Rich parents find a new obnoxious way to spoil their kids

Benjamin Sternberg has brought his own bottle to fine-dining temples with top wine lists across New York City and around the world — corkage fees be damned.

That’s because Benjamin is just 1 year old. With a sippy cup of milk in tow, he’s been to more Michelin-starred restaurants than most — from Tribeca sushi temple Ichimura to Copenhagen, Denmark’s Noma, heralded as one of the world’s best restaurants — alongside his parents, Jason Sternberg, 38, and Julie Sternberg, 36.

“When Julie was pregnant, we would ask at the end of each meal: ‘Hey, do you think we can bring our baby?’” says Jason, who works in insurance and lives in Long Island City. “We were amazed at how receptive restaurants were.”

Wealthy young parents are no longer forgoing fine dining, slumming it at mediocre “kid-friendly” cafes or hiring a babysitter. They’re insisting on bringing junior along with them to top restaurants, which are increasingly accommodating in an effort to be competitive and avoid the wrath of mommies on social media.

“I’m French and I love good food,” says Elinor Beltrone, 31, an Upper East Side mom who works in advertising and regularly takes her 2-year-old, Nella, to elegant restaurants such as Ai Fiori and Morini.

“Our daughter had her first avocado roll at 8 months.
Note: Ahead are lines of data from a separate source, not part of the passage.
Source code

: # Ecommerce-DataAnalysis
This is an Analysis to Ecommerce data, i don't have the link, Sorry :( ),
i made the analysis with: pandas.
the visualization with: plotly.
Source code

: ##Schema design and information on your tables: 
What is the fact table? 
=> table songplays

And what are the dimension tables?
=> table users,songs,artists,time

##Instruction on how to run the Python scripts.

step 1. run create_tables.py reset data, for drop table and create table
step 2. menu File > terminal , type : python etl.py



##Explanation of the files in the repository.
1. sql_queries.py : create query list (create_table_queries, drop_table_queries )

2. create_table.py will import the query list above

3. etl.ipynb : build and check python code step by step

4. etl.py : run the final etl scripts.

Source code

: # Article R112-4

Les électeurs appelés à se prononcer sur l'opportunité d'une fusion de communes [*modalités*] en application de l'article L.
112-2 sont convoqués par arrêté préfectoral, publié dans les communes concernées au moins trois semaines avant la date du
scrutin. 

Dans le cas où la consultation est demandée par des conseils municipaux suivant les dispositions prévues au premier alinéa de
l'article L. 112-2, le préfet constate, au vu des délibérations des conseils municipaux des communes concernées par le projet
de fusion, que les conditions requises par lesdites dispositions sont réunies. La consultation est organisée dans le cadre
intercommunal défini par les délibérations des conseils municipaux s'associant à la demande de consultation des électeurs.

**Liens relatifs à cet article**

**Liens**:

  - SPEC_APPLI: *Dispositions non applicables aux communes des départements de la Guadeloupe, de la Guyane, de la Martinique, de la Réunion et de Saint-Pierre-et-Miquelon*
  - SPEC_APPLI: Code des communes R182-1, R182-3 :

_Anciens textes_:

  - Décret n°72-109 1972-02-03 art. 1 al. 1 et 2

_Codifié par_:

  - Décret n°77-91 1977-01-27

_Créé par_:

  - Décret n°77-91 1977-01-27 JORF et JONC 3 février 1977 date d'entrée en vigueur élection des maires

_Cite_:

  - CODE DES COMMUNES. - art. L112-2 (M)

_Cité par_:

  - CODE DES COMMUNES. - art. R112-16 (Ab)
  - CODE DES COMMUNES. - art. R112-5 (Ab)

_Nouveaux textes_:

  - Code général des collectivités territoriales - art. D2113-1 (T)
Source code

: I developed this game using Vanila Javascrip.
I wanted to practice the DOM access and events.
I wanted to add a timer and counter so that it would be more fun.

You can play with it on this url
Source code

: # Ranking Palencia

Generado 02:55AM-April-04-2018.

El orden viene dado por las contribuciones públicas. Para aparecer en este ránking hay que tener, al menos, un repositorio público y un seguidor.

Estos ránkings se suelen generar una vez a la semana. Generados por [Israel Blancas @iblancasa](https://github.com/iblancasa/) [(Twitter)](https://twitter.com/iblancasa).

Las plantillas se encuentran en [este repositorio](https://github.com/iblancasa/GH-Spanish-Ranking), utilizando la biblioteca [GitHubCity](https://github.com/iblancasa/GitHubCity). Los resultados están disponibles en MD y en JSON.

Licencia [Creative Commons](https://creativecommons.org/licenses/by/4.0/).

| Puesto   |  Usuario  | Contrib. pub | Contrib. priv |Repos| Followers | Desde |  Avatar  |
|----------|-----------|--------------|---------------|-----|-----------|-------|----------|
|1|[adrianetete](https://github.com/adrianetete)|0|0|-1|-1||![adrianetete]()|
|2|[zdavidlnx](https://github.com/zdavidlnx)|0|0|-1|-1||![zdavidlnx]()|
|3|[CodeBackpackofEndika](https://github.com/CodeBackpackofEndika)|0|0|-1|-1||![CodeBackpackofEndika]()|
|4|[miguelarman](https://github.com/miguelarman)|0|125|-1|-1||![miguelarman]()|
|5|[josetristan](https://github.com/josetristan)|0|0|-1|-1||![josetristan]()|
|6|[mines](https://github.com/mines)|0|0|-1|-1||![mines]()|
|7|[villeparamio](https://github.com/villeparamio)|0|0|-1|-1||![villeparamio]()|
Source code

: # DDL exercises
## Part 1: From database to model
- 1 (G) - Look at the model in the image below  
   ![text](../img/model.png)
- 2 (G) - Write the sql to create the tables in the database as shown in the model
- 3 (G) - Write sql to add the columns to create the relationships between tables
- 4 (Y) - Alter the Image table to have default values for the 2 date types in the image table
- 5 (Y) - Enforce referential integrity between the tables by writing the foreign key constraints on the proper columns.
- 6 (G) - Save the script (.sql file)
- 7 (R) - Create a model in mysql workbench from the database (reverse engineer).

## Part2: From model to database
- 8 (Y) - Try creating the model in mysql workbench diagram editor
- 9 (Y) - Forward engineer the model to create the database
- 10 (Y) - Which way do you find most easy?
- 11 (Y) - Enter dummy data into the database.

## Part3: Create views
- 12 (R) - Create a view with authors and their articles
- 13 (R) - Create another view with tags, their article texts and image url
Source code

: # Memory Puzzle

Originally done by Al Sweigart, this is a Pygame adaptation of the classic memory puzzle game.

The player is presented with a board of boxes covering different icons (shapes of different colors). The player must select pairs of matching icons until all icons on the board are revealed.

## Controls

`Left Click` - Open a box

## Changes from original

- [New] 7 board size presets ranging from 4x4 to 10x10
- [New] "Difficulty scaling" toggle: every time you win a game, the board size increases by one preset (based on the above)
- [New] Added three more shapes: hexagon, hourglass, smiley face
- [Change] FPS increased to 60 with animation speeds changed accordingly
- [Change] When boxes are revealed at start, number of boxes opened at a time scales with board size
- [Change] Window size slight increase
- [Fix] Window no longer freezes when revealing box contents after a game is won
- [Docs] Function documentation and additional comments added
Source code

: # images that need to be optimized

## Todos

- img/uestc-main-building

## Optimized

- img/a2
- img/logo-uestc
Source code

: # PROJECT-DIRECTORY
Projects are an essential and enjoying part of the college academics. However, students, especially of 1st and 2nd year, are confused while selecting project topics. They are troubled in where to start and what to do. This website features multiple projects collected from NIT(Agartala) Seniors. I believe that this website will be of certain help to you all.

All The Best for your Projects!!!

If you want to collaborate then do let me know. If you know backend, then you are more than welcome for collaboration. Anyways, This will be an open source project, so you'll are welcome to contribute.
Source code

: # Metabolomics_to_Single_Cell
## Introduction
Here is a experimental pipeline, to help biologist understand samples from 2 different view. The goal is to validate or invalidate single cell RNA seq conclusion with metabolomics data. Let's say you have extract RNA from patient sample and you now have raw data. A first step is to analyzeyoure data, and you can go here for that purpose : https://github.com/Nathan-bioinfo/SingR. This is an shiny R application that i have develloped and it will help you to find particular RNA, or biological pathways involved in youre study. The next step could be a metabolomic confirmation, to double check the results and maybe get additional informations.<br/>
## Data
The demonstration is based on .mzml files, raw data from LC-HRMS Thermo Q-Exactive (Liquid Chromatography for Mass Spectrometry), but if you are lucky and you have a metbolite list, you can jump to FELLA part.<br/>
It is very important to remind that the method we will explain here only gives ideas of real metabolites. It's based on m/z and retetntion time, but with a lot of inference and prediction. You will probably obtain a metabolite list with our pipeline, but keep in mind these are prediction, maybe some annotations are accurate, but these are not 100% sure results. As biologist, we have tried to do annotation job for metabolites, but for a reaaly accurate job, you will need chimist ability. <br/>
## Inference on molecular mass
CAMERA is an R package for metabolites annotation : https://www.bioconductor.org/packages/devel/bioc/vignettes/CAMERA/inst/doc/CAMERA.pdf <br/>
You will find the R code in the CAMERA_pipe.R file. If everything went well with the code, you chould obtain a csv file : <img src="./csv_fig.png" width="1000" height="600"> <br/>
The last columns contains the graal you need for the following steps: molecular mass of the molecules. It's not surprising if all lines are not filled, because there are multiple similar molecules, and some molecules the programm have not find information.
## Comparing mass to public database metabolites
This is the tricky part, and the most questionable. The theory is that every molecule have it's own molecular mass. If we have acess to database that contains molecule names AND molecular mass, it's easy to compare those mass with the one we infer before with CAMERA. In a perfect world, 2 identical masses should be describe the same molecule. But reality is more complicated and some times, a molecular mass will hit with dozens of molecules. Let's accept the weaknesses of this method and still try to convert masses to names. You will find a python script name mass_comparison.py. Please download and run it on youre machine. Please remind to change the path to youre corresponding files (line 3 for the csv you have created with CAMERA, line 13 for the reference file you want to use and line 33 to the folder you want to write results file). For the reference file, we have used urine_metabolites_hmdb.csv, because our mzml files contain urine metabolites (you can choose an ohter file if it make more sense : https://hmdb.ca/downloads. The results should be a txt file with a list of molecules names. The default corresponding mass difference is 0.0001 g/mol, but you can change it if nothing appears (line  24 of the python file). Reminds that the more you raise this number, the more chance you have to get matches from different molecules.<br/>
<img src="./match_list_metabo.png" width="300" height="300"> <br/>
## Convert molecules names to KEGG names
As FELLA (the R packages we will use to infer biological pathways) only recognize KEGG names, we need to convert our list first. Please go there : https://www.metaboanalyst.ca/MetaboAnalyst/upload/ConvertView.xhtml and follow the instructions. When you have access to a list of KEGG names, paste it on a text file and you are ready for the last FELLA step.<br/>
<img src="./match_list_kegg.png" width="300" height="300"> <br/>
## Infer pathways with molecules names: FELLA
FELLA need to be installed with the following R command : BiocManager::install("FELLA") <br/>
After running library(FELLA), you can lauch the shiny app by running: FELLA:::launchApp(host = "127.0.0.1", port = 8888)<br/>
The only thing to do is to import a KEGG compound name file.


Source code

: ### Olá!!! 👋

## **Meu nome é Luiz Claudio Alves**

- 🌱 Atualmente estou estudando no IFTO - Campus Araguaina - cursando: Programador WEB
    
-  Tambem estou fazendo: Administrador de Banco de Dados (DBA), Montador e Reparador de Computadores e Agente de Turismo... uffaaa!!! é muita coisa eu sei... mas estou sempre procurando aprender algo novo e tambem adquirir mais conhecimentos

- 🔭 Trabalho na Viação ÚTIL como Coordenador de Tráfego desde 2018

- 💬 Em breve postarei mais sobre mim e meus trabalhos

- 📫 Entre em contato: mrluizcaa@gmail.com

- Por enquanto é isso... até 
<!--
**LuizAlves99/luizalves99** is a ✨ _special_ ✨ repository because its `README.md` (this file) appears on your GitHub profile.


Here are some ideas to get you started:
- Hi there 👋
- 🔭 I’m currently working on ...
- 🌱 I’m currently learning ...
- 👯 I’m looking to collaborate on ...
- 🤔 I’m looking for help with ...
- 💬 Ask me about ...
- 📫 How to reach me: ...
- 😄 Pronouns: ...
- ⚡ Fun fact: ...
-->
We wanted her to be open to food and understand taste,” she says.

Beltrone runs a popular Facebook group, Foodie Parents of NYC, which provides advice to nearly 1,000 members who share restaurant recommendations and information on topics such as whether Gramercy Tavern will modify dishes for toddlers (short answer: yes).

To prepare Nella to dine out, Beltrone enforces rules at home. “We sit at the table until the meal is complete,” she says.

Jason Sternberg also has special techniques. His family primarily books lunches and early dinners, and always makes sure the restaurant is aware that Benjamin is coming. They also arrive early, so they can get him used to the surroundings and feed him a bottle before heading to the table. And they make sure they have an exit strategy.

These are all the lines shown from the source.